By Udita Arya and Shubhi Rana
The Jessica Lall murder case seemed like it would be an open and shut case on the outset. A woman was shot point blank on the forehead with hundreds of witnesses around. However, what followed was a seven-year-long battle for justice as the country watched the judicial process crumble due to intimidation, threats, hostile witnesses and corruption.
The murder of Jessica Lall on April 30, 1999, brought to light the reality of criminal justice in India. The policy of innocent until proven guilty combined with power and corruption has allowed for many criminals to avoid punishment for their actions. This case is just one of the many in which witnesses and their statements have turned around the fate of a trial.

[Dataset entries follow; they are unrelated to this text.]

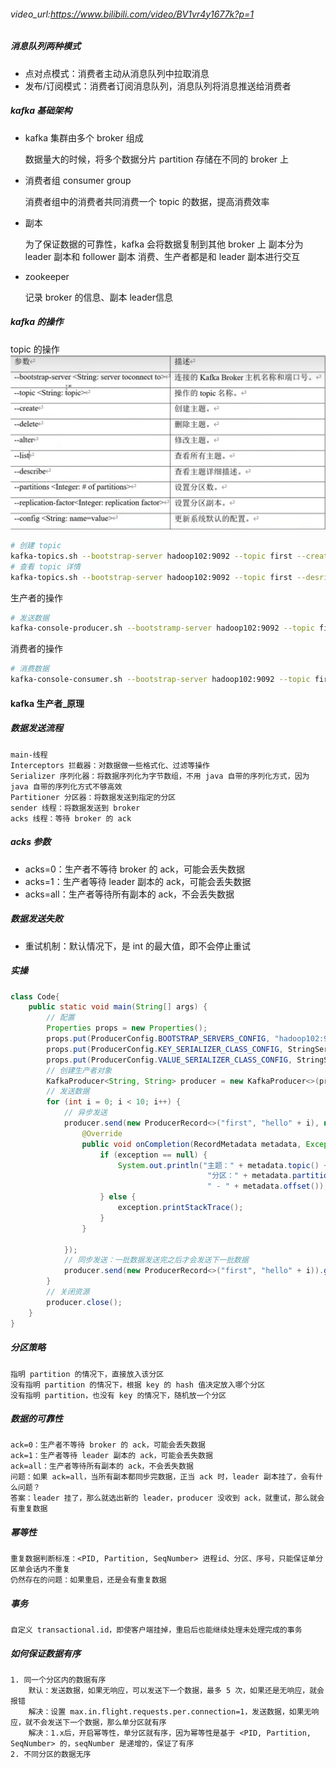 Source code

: ###### video_url:https://www.bilibili.com/video/BV1vr4y1677k?p=1
##### 消息队列两种模式
- 点对点模式：消费者主动从消息队列中拉取消息
- 发布/订阅模式：消费者订阅消息队列，消息队列将消息推送给消费者
##### kafka 基础架构
- kafka 集群由多个 broker 组成


    数据量大的时候，将多个数据分片 partition 存储在不同的 broker 上
- 消费者组 consumer group


    消费者组中的消费者共同消费一个 topic 的数据，提高消费效率
- 副本


    为了保证数据的可靠性，kafka 会将数据复制到其他 broker 上
    副本分为 leader 副本和 follower 副本
    消费、生产者都是和 leader 副本进行交互
- zookeeper


    记录 broker 的信息、副本 leader信息
##### kafka 的操作
topic 的操作
![](.images/8b31c7d8.png)
```bash
# 创建 topic
kafka-topics.sh --bootstrap-server hadoop102:9092 --topic first --create --partitions 3 --replication-factor 2
# 查看 topic 详情
kafka-topics.sh --bootstrap-server hadoop102:9092 --topic first --desribe
```
生产者的操作
```bash
# 发送数据
kafka-console-producer.sh --bootstramp-server hadoop102:9092 --topic first
```
消费者的操作
```bash
# 消费数据
kafka-console-consumer.sh --bootstrap-server hadoop102:9092 --topic first --from-beginning
```
#### kafka 生产者_原理
##### 数据发送流程
    main-线程
    Interceptors 拦截器：对数据做一些格式化、过滤等操作
    Serializer 序列化器：将数据序列化为字节数组，不用 java 自带的序列化方式，因为 java 自带的序列化方式不够高效
    Partitioner 分区器：将数据发送到指定的分区
    sender 线程：将数据发送到 broker
    acks 线程：等待 broker 的 ack
##### acks 参数
- acks=0：生产者不等待 broker 的 ack，可能会丢失数据
- acks=1：生产者等待 leader 副本的 ack，可能会丢失数据
- acks=all：生产者等待所有副本的 ack，不会丢失数据
##### 数据发送失败
- 重试机制：默认情况下，是 int 的最大值，即不会停止重试
##### 实操
```java
class Code{
    public static void main(String[] args) {
        // 配置
        Properties props = new Properties();
        props.put(ProducerConfig.BOOTSTRAP_SERVERS_CONFIG, "hadoop102:9092");
        props.put(ProducerConfig.KEY_SERIALIZER_CLASS_CONFIG, StringSerializer.class.getName());
        props.put(ProducerConfig.VALUE_SERIALIZER_CLASS_CONFIG, StringSerializer.class.getName());
        // 创建生产者对象
        KafkaProducer<String, String> producer = new KafkaProducer<>(props);
        // 发送数据
        for (int i = 0; i < 10; i++) {
            // 异步发送
            producer.send(new ProducerRecord<>("first", "hello" + i), new Callback() {
                @Override
                public void onCompletion(RecordMetadata metadata, Exception exception) {
                    if (exception == null) {
                        System.out.println("主题：" + metadata.topic() +
                                            "分区：" + metadata.partition() + 
                                            " - " + metadata.offset());
                    } else {
                        exception.printStackTrace();
                    }
                }
                
            });
            // 同步发送：一批数据发送完之后才会发送下一批数据
            producer.send(new ProducerRecord<>("first", "hello" + i)).get();
        }
        // 关闭资源
        producer.close();
    }
}
```
##### 分区策略
    指明 partition 的情况下，直接放入该分区
    没有指明 partition 的情况下，根据 key 的 hash 值决定放入哪个分区
    没有指明 partition，也没有 key 的情况下，随机放一个分区
##### 数据的可靠性
    ack=0：生产者不等待 broker 的 ack，可能会丢失数据
    ack=1：生产者等待 leader 副本的 ack，可能会丢失数据
    ack=all：生产者等待所有副本的 ack，不会丢失数据
    问题：如果 ack=all，当所有副本都同步完数据，正当 ack 时，leader 副本挂了，会有什么问题？
    答案：leader 挂了，那么就选出新的 leader，producer 没收到 ack，就重试，那么就会有重复数据
##### 幂等性
    重复数据判断标准：<PID, Partition, SeqNumber> 进程id、分区、序号，只能保证单分区单会话内不重复
    仍然存在的问题：如果重启，还是会有重复数据
##### 事务
    自定义 transactional.id，即使客户端挂掉，重启后也能继续处理未处理完成的事务
##### 如何保证数据有序
    1. 同一个分区内的数据有序
        默认：发送数据，如果无响应，可以发送下一个数据，最多 5 次，如果还是无响应，就会报错
        解决：设置 max.in.flight.requests.per.connection=1，发送数据，如果无响应，就不会发送下一个数据，那么单分区就有序
        解决：1.x后，开启幂等性，单分区就有序，因为幂等性是基于 <PID, Partition, SeqNumber> 的，seqNumber 是递增的，保证了有序
    2. 不同分区的数据无序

Witness statements are accounts provided by people familiar with the circumstances of a case and ae often the most important in determining the fate of a trial.
Under the Code of Criminal Procedure (CrPC) there are two main provision under which witness statements can be recorded. Section 161 (CrPC) provides for the statement being made to the police whereas section 164 (CrPC) provides for the statement to be recorded by a judicial or metropolitan magistrate. There is a major difference in the level of accountability between the two statements. Statements made under 161 need to be reiterated and acknowledged in court to be counted as evidence, however, any statements made under 164 need no such acknowledgement.
Even with elaborate provisions to provide for transparency in an investigation, there are various loopholes in the system that hamper the investigation process. One of the major problems of this system is the issue a hostile witness.
As per the Indian Evidence Act of 1872 in a criminal trial when a witness appearing before court doesn’t confirm his/her previous statement/evidence which was priorly collected by the investigative body, is defined as an adverse witness or a hostile witness.
This is very prevalent in India wherein tactics of intimidation and threats force a witness to retract his statement. A landmark judgement that highlights the case of a hostile witness is the Gujarat High Court’s Judgment on the Best Bakery case in 2004. In March 2002, a mob burnt down a Best Bakery in Vadodara, killing 14 people. The main witness in the case, Zaheera Sheikh was compelled to retract her statement in the fast track court after there were threats made to her family. Due to which the 21 accused were acquitted as there was a lack of evidence against them.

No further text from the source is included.